銀行融資の基本 融資審査マンの見方

何回も融資の審査が通らない

何回融資の申し込みをしても融資の審査が通らない方からの相談事例です。
なぜ融資の審査が通らないのか、その理由を説明します。

融資の審査が通らない方からの質問

こんにちは。
初めて質問させて頂きます。
私は平成21年6月に会社を廃業、自己破産しました。
経緯を説明致しますと、当時の取引先が売掛金未払いを理由に平成20年1月に当社の預金口座に仮差押えをしてきました。
その為、当社の銀行取引(借入)二件が事故扱いとなりました。
保証協会付融資だった為、保証協会に移管し全ての銀行借入が出来なくなりました。
その後、商工会議所の推薦により日本政策金融公庫の融資を申込みことになりました。
税金の未納(会社、個人)がある為に日本政策金融公庫の借入申込みが出来ないと言われ、資金捻出の為、当時所有していた店舗付自宅を売却して税金の支払いをしました。
日本政策金融公庫に申込みをしましたが、面談の時に銀行の仮差押えがある為に融資は出来ないと言われました。
事前に何度も会議所の担当者(中小企業診断士)と日本政策金融公庫に状況を相談した上での融資申し込みでしたが、面談の担当者は半笑いでダメですねを連発されたのを鮮明に憶えております。
その後どうしようもなくなり平成21年6月に破産申し立てをしました。
どうしても事業を起こしたく、平成23年7月に個人事業ですが同じ業種で開業しました。
開業に際し、日本政策金融公庫の再チャレンジ支援融資(再挑戦支援資金)を申込みましたが、準備不足を理由に断られました。
先日、日本政策金融公庫に普通貸付を申込みましたが、キャッシュフローと借入損を理由に断られました。
質問ですが、日本政策金融公庫に対し借入事故の事実がある場合は融資は受けられないのでしょうか?
また、金融機関に事業資金の借入を申込みたいのですが自己破産していると融資は受けられないのでしょうか?
ちなみに廃業した地区で再開業しております。
昨年結婚しまして、性が妻のほうに入っております。

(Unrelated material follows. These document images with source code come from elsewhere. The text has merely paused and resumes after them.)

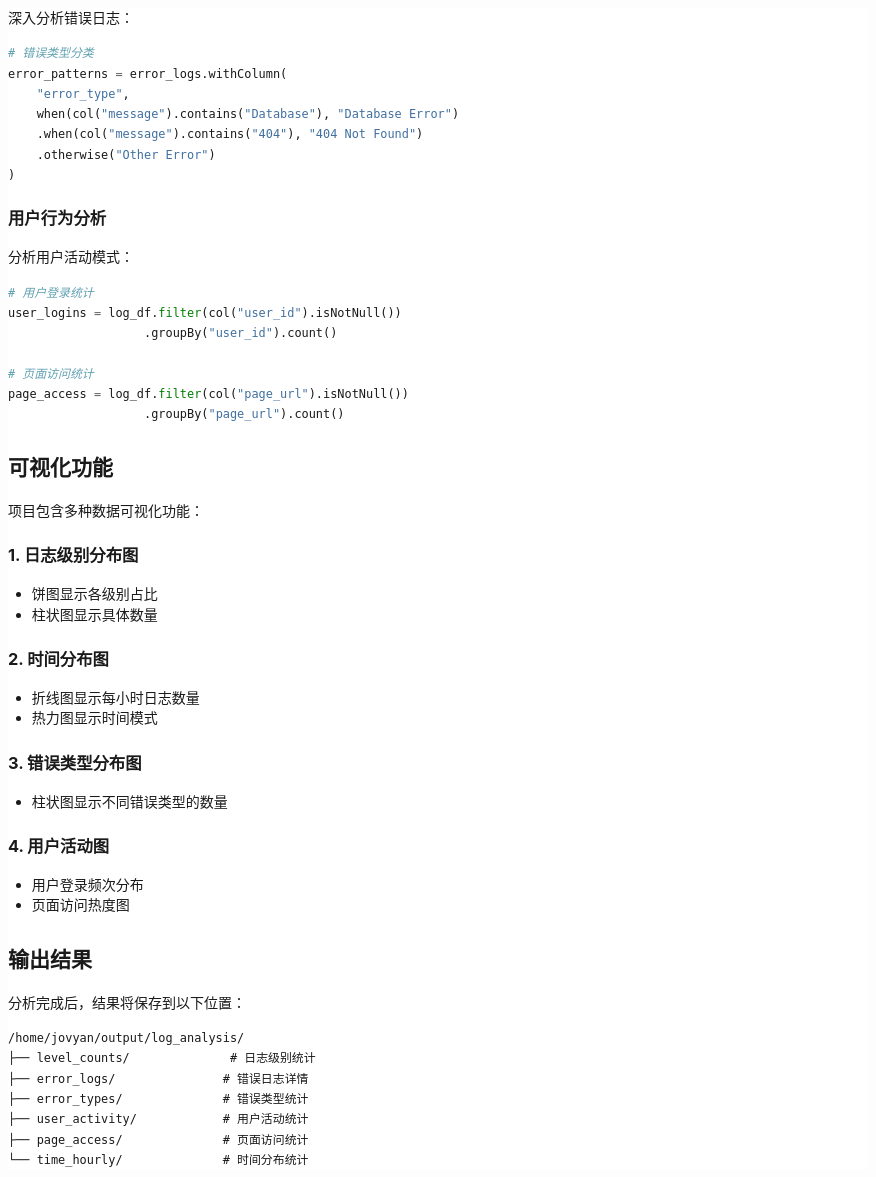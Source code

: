 深入分析错误日志：

```python
# 错误类型分类
error_patterns = error_logs.withColumn(
    "error_type",
    when(col("message").contains("Database"), "Database Error")
    .when(col("message").contains("404"), "404 Not Found")
    .otherwise("Other Error")
)
```

### 用户行为分析

分析用户活动模式：

```python
# 用户登录统计
user_logins = log_df.filter(col("user_id").isNotNull())
                   .groupBy("user_id").count()

# 页面访问统计
page_access = log_df.filter(col("page_url").isNotNull())
                   .groupBy("page_url").count()
```

## 可视化功能

项目包含多种数据可视化功能：

### 1. 日志级别分布图
- 饼图显示各级别占比
- 柱状图显示具体数量

### 2. 时间分布图
- 折线图显示每小时日志数量
- 热力图显示时间模式

### 3. 错误类型分布图
- 柱状图显示不同错误类型的数量

### 4. 用户活动图
- 用户登录频次分布
- 页面访问热度图

## 输出结果

分析完成后，结果将保存到以下位置：

```
/home/jovyan/output/log_analysis/
├── level_counts/              # 日志级别统计
├── error_logs/               # 错误日志详情
├── error_types/              # 错误类型统计
├── user_activity/            # 用户活动统计
├── page_access/              # 页面访问统计
└── time_hourly/              # 时间分布统计
```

(苗字が変わりました)
長々と申し訳ありません。
自分なりに調べてみましたが、該当する事例がありませんでした。
大変お手数ですが、アドバイス頂けたら幸いです。

預金口座への差押

融資を受けている銀行の預金口座に差押が入ると、それは期限の利益の喪失と呼ばれ融資を期限前でも全額を返済しなければならない事態です。
信用保証協会の保証付融資ということですから、信用保証協会による代位弁済、つまり事故扱いとなり債権は銀行から信用保証協会に移転します。
信用保証協会の代位弁済を受けるとその後は信用保証協会に返済する義務(これを求償債務といいます)がありますが、この求償債務を全額返済しない限り、信用保証協会の再利用はできません。
銀行からの個人事業主の方への融資は多くの場合、信用保証協会の保証付融資となりますが、信用保証協会が利用できない以上は銀行からの融資は困難です。

自己破産

自己破産をしますとその情報は個人信用情報機関に10年間記録されています。
日本政策金融公庫さんはいろいろな理由を述べてお申し出を断っているようですが、要するにご質問者さまの個人信用情報に破産情報が掲載されていることは真の理由だと考えます。
日本政策金融公庫が加盟している個人信用情報機関は全国銀行個人信用情報センターですが、こちらでは10年間、破産情報が掲載されることになっています。
この情報が消えない限り、日本政策金融公庫からの融資は困難です。
ちなみに個人信用情報は姓が変わっても、情報自体が消えることはありません。
お役に立てないお返事で申し訳ありません。